Sort through the data and copy the lines holding the word "instead".

────────────────────────────────────────

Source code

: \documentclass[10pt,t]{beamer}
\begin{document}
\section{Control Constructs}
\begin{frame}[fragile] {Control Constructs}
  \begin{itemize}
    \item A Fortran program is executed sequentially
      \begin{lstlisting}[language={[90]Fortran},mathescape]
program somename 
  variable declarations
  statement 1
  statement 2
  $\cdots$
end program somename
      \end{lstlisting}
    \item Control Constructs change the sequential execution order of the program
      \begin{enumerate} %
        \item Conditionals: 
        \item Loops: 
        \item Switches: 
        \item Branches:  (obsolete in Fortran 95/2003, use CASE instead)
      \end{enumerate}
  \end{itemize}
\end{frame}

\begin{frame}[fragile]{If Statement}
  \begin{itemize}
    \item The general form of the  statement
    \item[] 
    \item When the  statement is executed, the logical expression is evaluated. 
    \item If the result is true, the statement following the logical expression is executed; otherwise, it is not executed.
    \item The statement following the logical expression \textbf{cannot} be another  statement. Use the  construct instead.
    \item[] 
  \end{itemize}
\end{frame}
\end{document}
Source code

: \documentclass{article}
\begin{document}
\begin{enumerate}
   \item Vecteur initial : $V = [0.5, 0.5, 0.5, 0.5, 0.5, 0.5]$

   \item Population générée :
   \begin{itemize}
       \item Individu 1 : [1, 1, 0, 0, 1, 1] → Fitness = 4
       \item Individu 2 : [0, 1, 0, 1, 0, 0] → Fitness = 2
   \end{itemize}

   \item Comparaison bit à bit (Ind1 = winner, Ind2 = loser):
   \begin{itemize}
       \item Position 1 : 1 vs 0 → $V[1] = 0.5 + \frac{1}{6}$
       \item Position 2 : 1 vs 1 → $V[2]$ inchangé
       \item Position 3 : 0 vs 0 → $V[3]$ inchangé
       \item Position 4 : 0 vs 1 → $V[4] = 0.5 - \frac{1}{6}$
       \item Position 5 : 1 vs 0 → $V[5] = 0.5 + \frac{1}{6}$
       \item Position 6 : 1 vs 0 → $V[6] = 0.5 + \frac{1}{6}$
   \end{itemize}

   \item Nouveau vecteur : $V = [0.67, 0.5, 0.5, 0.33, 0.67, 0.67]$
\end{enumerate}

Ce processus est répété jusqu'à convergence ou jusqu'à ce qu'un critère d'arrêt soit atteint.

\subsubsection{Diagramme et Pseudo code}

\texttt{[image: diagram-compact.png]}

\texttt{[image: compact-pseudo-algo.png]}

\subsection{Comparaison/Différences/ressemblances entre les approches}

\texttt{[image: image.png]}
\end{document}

────────────────────────────────────────

» **RESPONSE TO THIS TASK**
        \item Branches:  (obsolete in Fortran 95/2003, use CASE instead)
    \item The statement following the logical expression \textbf{cannot} be another  statement. Use the  construct instead.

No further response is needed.